I see it a bit differently. Even when just considering myself, it amounts
to frequent email distractions and non-trivial time spent on it (when
summed up). I usually don't just blindly type "BetaFE +1", but try to open
the Bugzilla ticket (that's slow) and at least skim through it, whether it
is really what it claims to be, whether it is FTBFS or also FTI (sometimes
I check myself in a VM or in a container), whether it is a non-important
package or could possibly impact the release somehow. This total time is
multiplied by people involved in the FE process (not just three), although
I understand not everyone spends that much time with it. Then there's
someone managing the agreement, it can be included in the blocker meeting
(if we don't do it async in time), it lowers the readability of the
blockerbugs app page because FTI bugs are high in their number, and of
course somebody needs to double-check everything when creating a releng
request.

It's not terrible, not at all, but especially this cycle I'm starting to
think that we need some adjustments (thus this email).

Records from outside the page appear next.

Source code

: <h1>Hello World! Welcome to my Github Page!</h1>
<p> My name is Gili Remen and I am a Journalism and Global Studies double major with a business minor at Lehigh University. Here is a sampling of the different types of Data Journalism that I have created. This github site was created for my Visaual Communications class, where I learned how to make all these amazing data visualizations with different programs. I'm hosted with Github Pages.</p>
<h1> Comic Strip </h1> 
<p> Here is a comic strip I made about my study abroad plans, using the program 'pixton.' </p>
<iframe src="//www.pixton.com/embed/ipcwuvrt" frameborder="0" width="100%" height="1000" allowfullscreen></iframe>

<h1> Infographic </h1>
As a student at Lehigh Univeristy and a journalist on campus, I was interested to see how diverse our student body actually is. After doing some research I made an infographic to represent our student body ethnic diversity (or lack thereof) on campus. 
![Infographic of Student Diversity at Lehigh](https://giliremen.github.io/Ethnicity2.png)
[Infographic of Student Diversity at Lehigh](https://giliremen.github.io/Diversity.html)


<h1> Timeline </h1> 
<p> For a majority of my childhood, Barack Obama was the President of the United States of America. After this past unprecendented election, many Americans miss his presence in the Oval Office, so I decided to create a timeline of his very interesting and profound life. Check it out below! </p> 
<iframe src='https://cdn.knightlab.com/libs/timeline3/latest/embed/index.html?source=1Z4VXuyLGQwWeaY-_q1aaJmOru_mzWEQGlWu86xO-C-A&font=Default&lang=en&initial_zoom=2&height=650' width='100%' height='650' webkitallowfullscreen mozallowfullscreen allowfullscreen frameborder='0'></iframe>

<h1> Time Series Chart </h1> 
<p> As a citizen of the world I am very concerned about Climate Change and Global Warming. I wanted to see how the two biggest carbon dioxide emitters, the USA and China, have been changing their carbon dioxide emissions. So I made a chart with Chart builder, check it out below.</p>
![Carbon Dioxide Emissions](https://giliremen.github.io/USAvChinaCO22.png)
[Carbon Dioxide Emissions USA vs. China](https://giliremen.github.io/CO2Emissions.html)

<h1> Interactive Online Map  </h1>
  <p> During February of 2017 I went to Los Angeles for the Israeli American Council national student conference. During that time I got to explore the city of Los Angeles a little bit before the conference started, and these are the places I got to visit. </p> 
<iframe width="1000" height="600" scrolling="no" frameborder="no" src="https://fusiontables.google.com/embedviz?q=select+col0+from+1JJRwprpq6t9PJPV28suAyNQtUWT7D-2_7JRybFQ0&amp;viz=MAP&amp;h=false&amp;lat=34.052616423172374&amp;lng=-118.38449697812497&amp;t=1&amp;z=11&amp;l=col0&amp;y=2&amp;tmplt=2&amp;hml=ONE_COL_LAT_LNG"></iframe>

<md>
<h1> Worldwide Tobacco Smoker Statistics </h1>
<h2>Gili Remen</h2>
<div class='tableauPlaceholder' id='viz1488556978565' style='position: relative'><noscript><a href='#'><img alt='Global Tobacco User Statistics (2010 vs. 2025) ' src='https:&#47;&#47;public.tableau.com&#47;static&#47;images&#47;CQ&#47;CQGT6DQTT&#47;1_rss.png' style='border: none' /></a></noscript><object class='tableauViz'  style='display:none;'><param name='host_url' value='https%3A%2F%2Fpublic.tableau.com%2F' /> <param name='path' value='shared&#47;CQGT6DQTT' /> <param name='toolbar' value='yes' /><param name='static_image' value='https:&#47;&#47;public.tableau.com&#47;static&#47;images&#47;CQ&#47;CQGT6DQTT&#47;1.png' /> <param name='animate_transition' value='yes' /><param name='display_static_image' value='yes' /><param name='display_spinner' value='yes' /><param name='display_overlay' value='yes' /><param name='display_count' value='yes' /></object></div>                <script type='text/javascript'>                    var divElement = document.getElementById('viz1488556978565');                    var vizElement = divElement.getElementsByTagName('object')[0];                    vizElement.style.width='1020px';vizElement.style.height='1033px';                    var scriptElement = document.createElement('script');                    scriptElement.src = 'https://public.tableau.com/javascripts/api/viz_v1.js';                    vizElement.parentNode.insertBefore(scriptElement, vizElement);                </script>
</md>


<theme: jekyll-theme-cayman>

> I don't feel like further complicating our processes and guidelines.
>

Well the process is not presently super simple either. FE SOP [1] says:
"FTI bugs may still be rejected in complex cases - e.g. if only one
subpackage of an important package fails to install, and the fix might
potentially cause problems for more important workflows using other
subpackages"

This requires at least opening that Bugzilla ticket and reading through it,
to figure out whether this is the case or not. If we swapped the approach -
reject FTI FEs at Beta, unless they provide a direct justification during
proposal - it might actually simplify things - for our team, at least. And
the volume of proposed FTIs would go down. Not sure whether it's an
improvement for Fedora in general, though. I'm not looking at simplifying
my work at the expense of others, I'm looking for ways to optimize the
process.

[1] https://fedoraproject.org/wiki/QA:SOP_freeze_exception_bug_process

Yeah, Instead of starting to reject the Beta FTI FEs, I'd say we probably
> should just automatically approve all of them? Adding something like this
> to the blockerbugs sounds very easy and straightforward, and would save us
> some time in the final cycle:
> *Does bug depend on the FE tracker? Is the reporter "Fedora Fails To
> Install"? Does it have an update marked as fixing the bug? Fine, approved,
> next.*
>

I wouldn't need automation, at least in the first iteration. "Image
oversized" is not automated either, but we know we can just tag it
"accepted" and go on. A similar approach would be fine. But, as cited above
from the FE SOP, this might actually bring us some troubles. So I'm not
sure whether we can do this generally, without manual inspection.